As a writer, I
have as little talent for staying on topic as a Mexican jumping bean. This
rather subverts my essays in generalization. I get philosophical, I get argumentative,
I get distracted, I head straight for the wrong goalposts.
However, as a
writer, it must be said that there in one great thing about obsession: you don’t
really have to worry too much about staying on topic – you will inevitably find
your way back to the topics of your particular cancer. You will inevitably bump
against the shore you are seeking, which will, unexpectedly, appear in
Shakespeare, or a news story, or a burst of static on the radio. This is a good
thing, until it becomes a very bad thing.
The OED claims
that obsession derives from the latin for sit opposite (ob -session). It is
interestingly different from possession, with the idea that some devil is
within the self, taking control. Obsession is the devil sitting outside the
self, but fronting the self, always there in one’s line of vision. In Freud’s
vocabulary, obsession is paired with compulsion, compulsive thinking – Zwangsvorstellung.

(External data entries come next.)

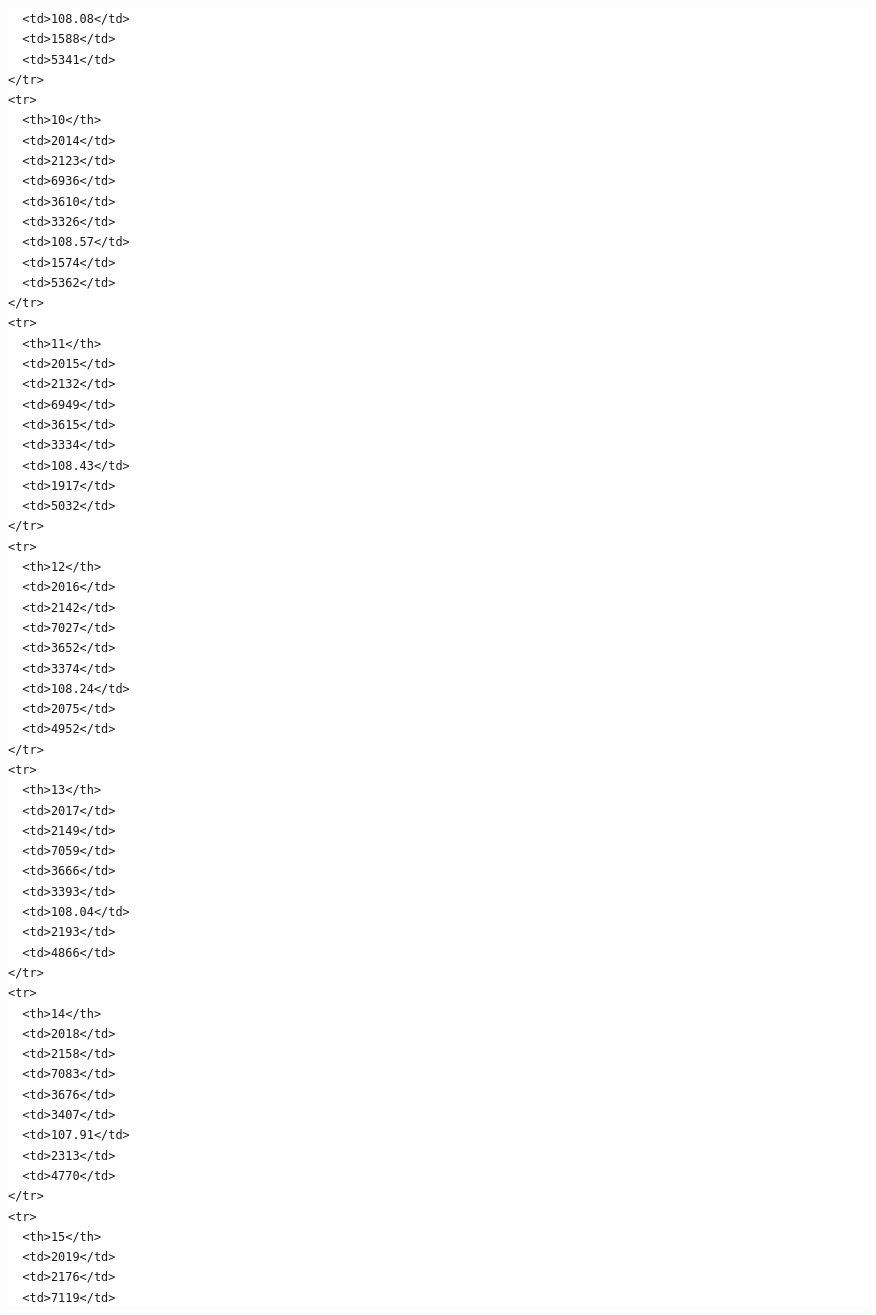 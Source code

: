       <td>108.08</td>
      <td>1588</td>
      <td>5341</td>
    </tr>
    <tr>
      <th>10</th>
      <td>2014</td>
      <td>2123</td>
      <td>6936</td>
      <td>3610</td>
      <td>3326</td>
      <td>108.57</td>
      <td>1574</td>
      <td>5362</td>
    </tr>
    <tr>
      <th>11</th>
      <td>2015</td>
      <td>2132</td>
      <td>6949</td>
      <td>3615</td>
      <td>3334</td>
      <td>108.43</td>
      <td>1917</td>
      <td>5032</td>
    </tr>
    <tr>
      <th>12</th>
      <td>2016</td>
      <td>2142</td>
      <td>7027</td>
      <td>3652</td>
      <td>3374</td>
      <td>108.24</td>
      <td>2075</td>
      <td>4952</td>
    </tr>
    <tr>
      <th>13</th>
      <td>2017</td>
      <td>2149</td>
      <td>7059</td>
      <td>3666</td>
      <td>3393</td>
      <td>108.04</td>
      <td>2193</td>
      <td>4866</td>
    </tr>
    <tr>
      <th>14</th>
      <td>2018</td>
      <td>2158</td>
      <td>7083</td>
      <td>3676</td>
      <td>3407</td>
      <td>107.91</td>
      <td>2313</td>
      <td>4770</td>
    </tr>
    <tr>
      <th>15</th>
      <td>2019</td>
      <td>2176</td>
      <td>7119</td>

That pairs it, ultimately, with possession. Obsession, I’d contend, contains a
space that possession abolishes. Which is why I think writers need not fear
cultivating obsession, but should fear the devil’s leap from the other side
into one’s self. Or is this some unalterable sequence in the structure of
obsession? And isn’t there something about “sitting opposite” that reminds one
of the caricature of the therapeutic situation?
Being obsessed
with obsession today, I turned to psychoanalysis. This is from a recent paper
on obsessional neuroses:
“Obsessive
neurosis manifests itself through conjuration rites, obsessing symptoms, and
permanent mental rumination, in which scruples and doubts interfere with
action. It was the French psychiatrist Jules Falret (1824-1902) who used the
term obsession to highlight the fact that the subject is affected by
pathological ideas and a guilt that obsesses and persecutes him, to the point
of being pejoratively compared to a living dead.” (Ronaldo Chicre Araujo,
Welerson Silva Carneiro and Gabriel da Costa Duriguetto).
That
doesn’t sound good. However, it does sound, to an extent, helpful: in as much
as writing, here, is a substitute act, a
succedaneum for power – power being the act in full, outside the text. As if,
my inner Derrida sneers. Figuratively attacking one’s enemies is a rather voodooish
thing – sticking pins into figures.
I
can’t imagine writing without obsession. Like any neurotic, I cling to my
wrecks – don’t take them away from me! It does make me wonder if there is
literature beyond obsession. My question of the day.